Há poucos dias, a equipa de BLOODZ, acompanhada por jogadores como obj na AWP, não conseguiu vencer aos Rhyno na final do primeiro take da OMEN WGR Retake, mas é importante referir que se tratou de um bo1. Até então, os homens de vermelho e preto apresentaram resultados bastante positivos – contra OFFSET, por exemplo, os eXploit já venceram três das quatro séries que jogaram este ano.


Serão os eXploit capazes de se intrometer entre SAW e OFFSET?

Também lá fora, ao participarem em torneios internacionais como Spring Sweet Spring ou a 9ª temporada de LOOT.BET, estes nomes têm tido oportunidade de jogar contra equipas como a búlgara SKADE, a quem venceram um mapa.

Toda esta experiência serve para os eXploit ganharem estofo e aprimorarem o seu jogo, trazendo para a MLP um plano tático cada vez mais consistente e, dentro dos possíveis, com o menor número de falhas possível.

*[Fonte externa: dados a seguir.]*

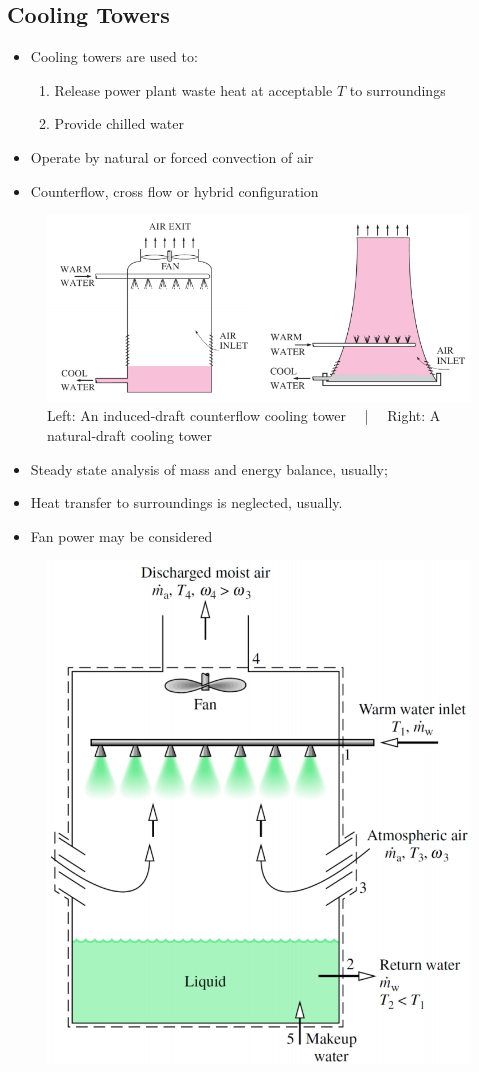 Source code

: \documentclass[class=report, crop=false, 12pt,a4paper]{standalone}
\numberwithin{equation}{section}
\begin{document}
\subsection{Cooling Towers}
\begin{itemize}[noitemsep]
  \item Cooling towers are used to:
  \begin{enumerate}[noitemsep]
    \item Release power plant waste heat at acceptable $T$ to surroundings
    \item Provide chilled water
  \end{enumerate}
  \item Operate by natural or forced convection of air
  \item Counterflow, cross flow or hybrid configuration
\end{itemize}
\begin{figure}[H]
  \centering
  \includegraphics[width = 0.9 \textwidth]{../img/diagram125.png}
  \caption{Left: An induced-draft counterflow cooling tower \ \ | \ \ Right: A natural-draft cooling tower}
\end{figure}
\begin{itemize}[noitemsep]
  \item Steady state analysis of mass and energy balance, usually;
  \item Heat transfer to surroundings is neglected, usually.
  \item Fan power may be considered
\end{itemize}
\begin{figure}[H]
  \centering
  \includegraphics[width = 0.53 \textwidth]{../img/diagram126.png}
  \caption{}
\end{figure}
\end{document}
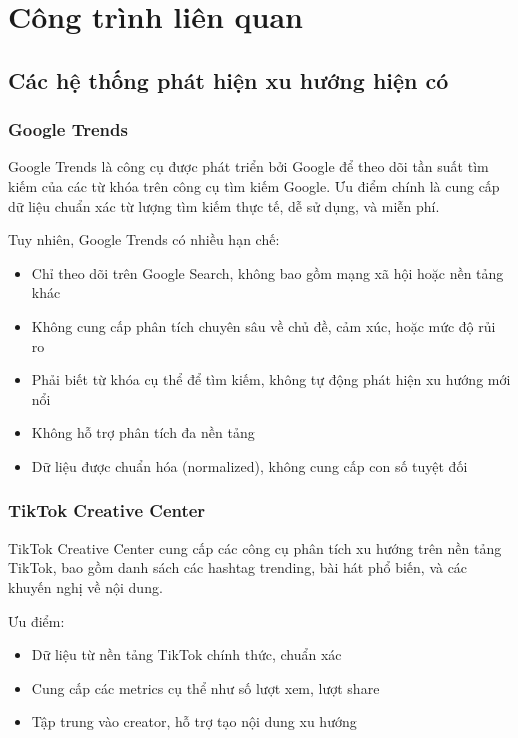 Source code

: 
\chapter{Công trình liên quan}


\section{Các hệ thống phát hiện xu hướng hiện có}

\subsection{Google Trends}

Google Trends là công cụ được phát triển bởi Google để theo dõi tần suất tìm kiếm của các từ khóa trên công cụ tìm kiếm Google. Ưu điểm chính là cung cấp dữ liệu chuẩn xác từ lượng tìm kiếm thực tế, dễ sử dụng, và miễn phí.

Tuy nhiên, Google Trends có nhiều hạn chế:
\begin{itemize}
    \item Chỉ theo dõi trên Google Search, không bao gồm mạng xã hội hoặc nền tảng khác
    \item Không cung cấp phân tích chuyên sâu về chủ đề, cảm xúc, hoặc mức độ rủi ro
    \item Phải biết từ khóa cụ thể để tìm kiếm, không tự động phát hiện xu hướng mới nổi
    \item Không hỗ trợ phân tích đa nền tảng
    \item Dữ liệu được chuẩn hóa (normalized), không cung cấp con số tuyệt đối
\end{itemize}

\subsection{TikTok Creative Center}

TikTok Creative Center cung cấp các công cụ phân tích xu hướng trên nền tảng TikTok, bao gồm danh sách các hashtag trending, bài hát phổ biến, và các khuyến nghị về nội dung.

Ưu điểm:
\begin{itemize}
    \item Dữ liệu từ nền tảng TikTok chính thức, chuẩn xác
    \item Cung cấp các metrics cụ thể như số lượt xem, lượt share
    \item Tập trung vào creator, hỗ trợ tạo nội dung xu hướng
\end{itemize}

Mais ainda, a equipa conta no seu plantel com whatz, jogador que venceu a edição passada de MLP, o que nos dá ainda mais força para fazer esta pergunta: será que os eXploit podem ser os novos Baecon?

Estreantes procuram afirmar-se na liga




Uma estreia numa das maiores competições de CS:GO nacional, senão a maior, é sempre motivo para celebrar. Seja pelo feito de conseguirem um lugar na MLP ou simplesmente pela oportunidade de mostrarem o seu valor, as equipas estreantes têm neste torneio o derradeiro palco para apresentarem aquilo que andam a fazer nos bastidores.

Um desses casos é o da organização Velox, que conta com os espanhóis EasTor e kanarito, os argentinos tomi e tutehen e, ainda, com o português kst, que venceu a temporada anterior ao lado dos Baecon.

Em teoria, a equipa tem tudo para causar estragos – jogadores como EasTor não se podem descurar, bem como os argentinos que já representaram o seu país nas finais de 2016 do The World Championships.

Para já, a questão passa por saber se têm aquilo que é preciso para chegar à final four, dado que têm perdido alguns jogos em contexto ibérico nos últimos tempos. Mas, a avaliar pelo facto de kst carregar consigo o estatuto de MVP da 6ª edição de MLP, diríamos que sim.


watson regressa à liga depois de ter estado nas finas da LPGO com os Hexagone.

Outras duas organizações prontas para se estrearem são Rhyno e N2E. A primeira entra no torneio cheia de força depois de ter recentemente vencido o primeiro take da OMEN WGR Retake ao derrotar os eXploit na grande final.

Como se não bastasse, psh tem consigo jovens jogadores, como é caso de Ag1l, cheios de vontade de provar por que razão são vistos como promessas do cenário – e afinal, a MLP é o palco ideal para isso.

Da mesma forma, os N2E também não devem ser encarados de ânimo leve. A experiência de watson ou as balas de LucKyMaNN, jovem de 17 anos, podem ser fatores preponderantes para uma boa posição na tabela, mas, tal como para os Rhyno, esta será uma tarefa bem árdua.